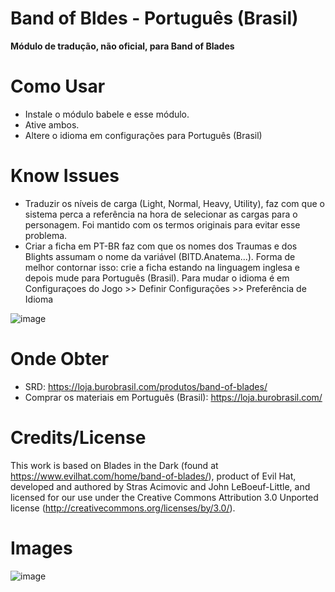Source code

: # Band of Bldes - Português (Brasil)
<b>Módulo de tradução, não oficial, para Band of Blades</b>

# Como Usar

- Instale o módulo babele e esse módulo.
- Ative ambos.
- Altere o idioma em configurações para Português (Brasil)

# Know Issues

- Traduzir os níveis de carga (Light, Normal, Heavy, Utility), faz com que o sistema perca a referência na hora de selecionar as cargas para o personagem. Foi mantido com os termos originais para evitar esse problema.
- Criar a ficha em PT-BR faz com que os nomes dos Traumas e dos Blights assumam o nome da variável (BITD.Anatema...). Forma de melhor contornar isso: crie a ficha estando na linguagem inglesa e depois mude para Português (Brasil). Para mudar o idioma é em Configuraçoes do Jogo >> Definir Configurações >> Preferência de Idioma

![image](https://user-images.githubusercontent.com/662913/172051214-e267900f-1303-4230-a07c-bc47f90cdbde.png)


# Onde Obter
- SRD: https://loja.burobrasil.com/produtos/band-of-blades/
- Comprar os materiais em Português (Brasil): https://loja.burobrasil.com/

# Credits/License   
This work is based on Blades in the Dark (found at https://www.evilhat.com/home/band-of-blades/), product of Evil Hat, developed and authored by Stras Acimovic and John LeBoeuf-Little, and licensed for our use under the Creative Commons Attribution 3.0 Unported license (http://creativecommons.org/licenses/by/3.0/).

# Images

![image](https://user-images.githubusercontent.com/662913/172050763-aae002f2-757e-48c2-8b0a-29e102d3f2d9.png)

____

_Description of the task_
Count lines above with the word "user". Give the number only.

_Answer to the exercise_
2